The next moment a chill swept her; the next, she felt a heavy hand upon her shoulder, and clumsy fingers busy with the buttons on the gingham dress.
"Tee! hee! hee! hee!"
It was the voice that had called from a distance. Hearing it now she felt a sudden, sickish, sinking feeling. She whirled.
A strange creature was kneeling behind her—a creature dressed in black sateen, and like no human being that she had ever met before. For it was two-faced!
One face (the front) was blowzy and freckled, with a small pug nose and a quarrelsome mouth. The other (the face on what, with ordinary persons, was the back of the head) was dark and forbidding, its nose a large brick-colored pug, the mouth underneath shaped most extraordinarily—not unlike a barrette, for it was wide and long, and square at the corners, and full of shining tortoise-shell teeth! But the creature had only one tongue. This was loose at both ends, so that there was one tip for her front face, and one for the back. But she had only one pair of eyes. These were reddish. They watched Gwendolyn boldly from the front; then rolled quickly to the rear to stare at the Man-Who-Makes-Faces.

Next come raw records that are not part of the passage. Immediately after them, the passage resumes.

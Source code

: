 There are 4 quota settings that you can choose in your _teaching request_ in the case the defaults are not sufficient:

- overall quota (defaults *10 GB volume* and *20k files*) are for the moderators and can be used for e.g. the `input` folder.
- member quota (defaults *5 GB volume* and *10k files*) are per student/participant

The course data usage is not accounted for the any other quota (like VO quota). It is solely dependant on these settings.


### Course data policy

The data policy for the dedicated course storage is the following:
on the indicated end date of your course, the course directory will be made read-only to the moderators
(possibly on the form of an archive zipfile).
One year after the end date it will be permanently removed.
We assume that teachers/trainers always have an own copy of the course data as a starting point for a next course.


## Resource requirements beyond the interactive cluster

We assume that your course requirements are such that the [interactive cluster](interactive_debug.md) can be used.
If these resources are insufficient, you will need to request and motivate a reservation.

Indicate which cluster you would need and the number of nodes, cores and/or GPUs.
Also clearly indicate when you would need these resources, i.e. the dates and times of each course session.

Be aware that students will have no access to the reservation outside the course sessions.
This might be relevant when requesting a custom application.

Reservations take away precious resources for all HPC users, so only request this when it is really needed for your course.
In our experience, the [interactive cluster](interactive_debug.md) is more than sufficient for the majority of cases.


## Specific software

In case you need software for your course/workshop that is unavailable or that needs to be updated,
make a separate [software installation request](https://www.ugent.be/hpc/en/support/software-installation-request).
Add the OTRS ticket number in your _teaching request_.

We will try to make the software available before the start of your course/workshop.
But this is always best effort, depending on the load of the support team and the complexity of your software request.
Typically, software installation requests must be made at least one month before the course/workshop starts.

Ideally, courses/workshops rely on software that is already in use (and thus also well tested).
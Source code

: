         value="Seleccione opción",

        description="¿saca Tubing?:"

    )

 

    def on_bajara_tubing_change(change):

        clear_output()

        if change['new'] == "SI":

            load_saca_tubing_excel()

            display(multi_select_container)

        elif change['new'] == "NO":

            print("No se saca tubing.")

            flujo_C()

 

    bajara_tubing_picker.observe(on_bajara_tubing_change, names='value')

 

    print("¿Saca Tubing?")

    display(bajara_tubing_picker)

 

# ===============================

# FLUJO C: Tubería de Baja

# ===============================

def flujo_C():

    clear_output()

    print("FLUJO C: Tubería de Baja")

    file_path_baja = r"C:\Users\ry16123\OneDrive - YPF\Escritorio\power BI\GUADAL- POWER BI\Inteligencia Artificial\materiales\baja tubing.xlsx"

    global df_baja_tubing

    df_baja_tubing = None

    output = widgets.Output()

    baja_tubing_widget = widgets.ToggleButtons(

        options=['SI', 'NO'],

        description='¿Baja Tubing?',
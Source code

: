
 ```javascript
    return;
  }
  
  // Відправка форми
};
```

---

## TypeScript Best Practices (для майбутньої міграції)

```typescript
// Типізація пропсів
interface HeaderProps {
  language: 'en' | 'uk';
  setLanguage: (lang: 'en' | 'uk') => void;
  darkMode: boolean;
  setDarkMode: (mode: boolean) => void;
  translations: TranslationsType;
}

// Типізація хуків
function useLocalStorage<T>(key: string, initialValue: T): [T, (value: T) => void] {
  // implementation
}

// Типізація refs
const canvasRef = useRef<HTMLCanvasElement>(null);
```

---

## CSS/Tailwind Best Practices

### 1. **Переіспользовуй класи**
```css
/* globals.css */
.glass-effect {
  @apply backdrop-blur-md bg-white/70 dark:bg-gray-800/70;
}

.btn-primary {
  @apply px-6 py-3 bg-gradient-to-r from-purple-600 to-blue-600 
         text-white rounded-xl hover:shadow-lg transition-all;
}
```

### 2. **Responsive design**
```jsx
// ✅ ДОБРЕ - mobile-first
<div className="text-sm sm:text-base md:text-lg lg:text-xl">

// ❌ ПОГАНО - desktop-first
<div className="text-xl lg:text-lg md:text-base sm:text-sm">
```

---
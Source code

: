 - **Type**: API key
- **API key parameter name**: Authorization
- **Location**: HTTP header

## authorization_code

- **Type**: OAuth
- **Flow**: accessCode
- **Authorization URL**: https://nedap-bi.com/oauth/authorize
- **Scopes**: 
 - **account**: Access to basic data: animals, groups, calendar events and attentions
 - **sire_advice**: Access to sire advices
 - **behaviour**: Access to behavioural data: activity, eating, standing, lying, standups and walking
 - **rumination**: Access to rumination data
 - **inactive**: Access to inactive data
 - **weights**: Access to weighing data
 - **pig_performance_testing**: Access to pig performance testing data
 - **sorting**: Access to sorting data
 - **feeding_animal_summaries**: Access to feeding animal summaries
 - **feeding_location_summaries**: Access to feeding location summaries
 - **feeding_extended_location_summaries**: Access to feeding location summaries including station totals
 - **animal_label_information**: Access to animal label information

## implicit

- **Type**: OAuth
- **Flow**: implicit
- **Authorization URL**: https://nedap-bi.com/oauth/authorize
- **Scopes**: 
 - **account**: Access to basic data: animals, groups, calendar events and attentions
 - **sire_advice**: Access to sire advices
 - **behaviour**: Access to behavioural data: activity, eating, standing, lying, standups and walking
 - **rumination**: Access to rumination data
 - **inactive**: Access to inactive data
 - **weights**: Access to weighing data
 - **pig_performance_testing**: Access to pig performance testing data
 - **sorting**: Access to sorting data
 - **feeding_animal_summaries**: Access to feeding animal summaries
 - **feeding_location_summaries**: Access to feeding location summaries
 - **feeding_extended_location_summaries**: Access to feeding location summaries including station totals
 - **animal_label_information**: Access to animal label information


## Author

At sight of the two-faced creature, Gwendolyn shrank away, frightened.
"Oh!—oh, my!" she faltered.
Both horrid mouths now bellowed hilariously. And the creature reached out a big hand.
"Look here, Gwendolyn!" it ordered. "You ain't goin'!"
Gwendolyn lifted terrified eyes for a second look at the brick-colored hair, the blowzy countenance. No possibility of doubt remained!